* [Exercise directions] Go through the records below and report each line with "partie" in it.
(Supplied material)
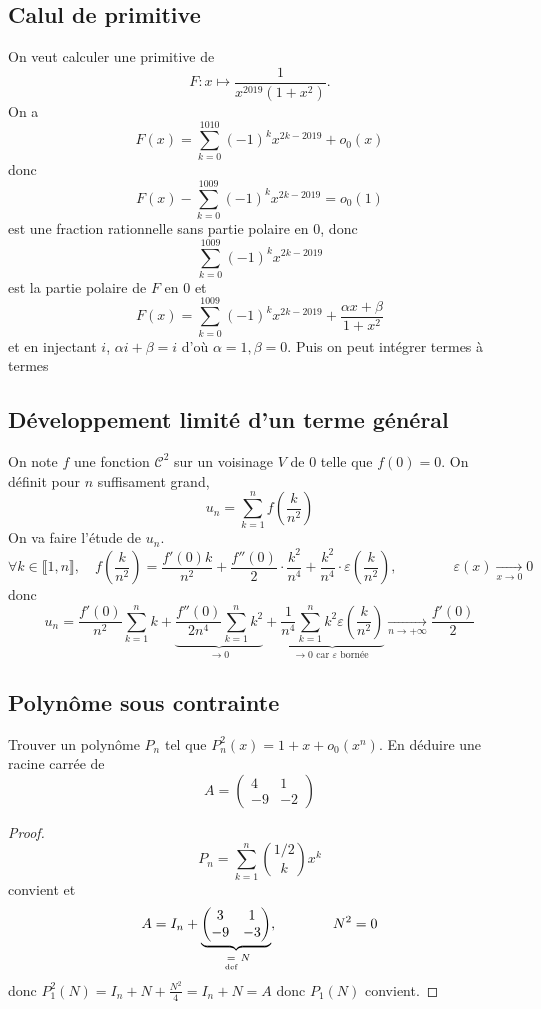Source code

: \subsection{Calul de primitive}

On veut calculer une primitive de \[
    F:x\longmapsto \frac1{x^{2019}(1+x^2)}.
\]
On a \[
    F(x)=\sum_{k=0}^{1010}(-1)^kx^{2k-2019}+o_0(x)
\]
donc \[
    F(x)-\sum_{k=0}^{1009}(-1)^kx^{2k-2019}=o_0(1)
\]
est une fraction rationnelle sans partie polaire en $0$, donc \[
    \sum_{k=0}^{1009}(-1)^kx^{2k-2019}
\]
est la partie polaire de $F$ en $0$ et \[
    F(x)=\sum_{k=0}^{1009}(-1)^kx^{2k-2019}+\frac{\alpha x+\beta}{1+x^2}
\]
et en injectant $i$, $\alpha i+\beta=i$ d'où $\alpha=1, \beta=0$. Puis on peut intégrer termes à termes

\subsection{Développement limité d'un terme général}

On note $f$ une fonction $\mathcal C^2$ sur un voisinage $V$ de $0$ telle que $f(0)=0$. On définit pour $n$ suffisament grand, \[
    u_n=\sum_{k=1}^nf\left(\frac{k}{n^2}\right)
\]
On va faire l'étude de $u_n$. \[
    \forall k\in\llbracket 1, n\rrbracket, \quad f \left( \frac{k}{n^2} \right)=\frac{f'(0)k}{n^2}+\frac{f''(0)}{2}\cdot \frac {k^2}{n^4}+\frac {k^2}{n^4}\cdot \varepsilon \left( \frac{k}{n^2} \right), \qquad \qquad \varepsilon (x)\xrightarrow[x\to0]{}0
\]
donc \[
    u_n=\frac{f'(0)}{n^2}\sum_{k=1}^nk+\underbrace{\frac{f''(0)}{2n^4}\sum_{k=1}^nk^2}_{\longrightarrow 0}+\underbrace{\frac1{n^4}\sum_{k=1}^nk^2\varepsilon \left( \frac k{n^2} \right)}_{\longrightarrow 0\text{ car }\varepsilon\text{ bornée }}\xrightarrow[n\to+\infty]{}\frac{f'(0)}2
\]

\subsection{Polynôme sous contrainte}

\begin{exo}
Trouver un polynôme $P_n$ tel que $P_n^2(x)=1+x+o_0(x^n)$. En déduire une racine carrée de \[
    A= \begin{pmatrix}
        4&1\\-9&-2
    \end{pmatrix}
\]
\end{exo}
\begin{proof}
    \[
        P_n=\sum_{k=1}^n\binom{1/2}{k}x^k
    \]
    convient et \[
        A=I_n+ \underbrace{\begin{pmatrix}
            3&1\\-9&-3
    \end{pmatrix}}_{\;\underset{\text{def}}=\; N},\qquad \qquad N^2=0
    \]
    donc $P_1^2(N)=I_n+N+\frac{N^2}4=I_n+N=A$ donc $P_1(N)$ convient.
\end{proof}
(End Supplied material)
* [Answer to the exercise]
est une fraction rationnelle sans partie polaire en $0$, donc \[
est la partie polaire de $F$ en $0$ et \[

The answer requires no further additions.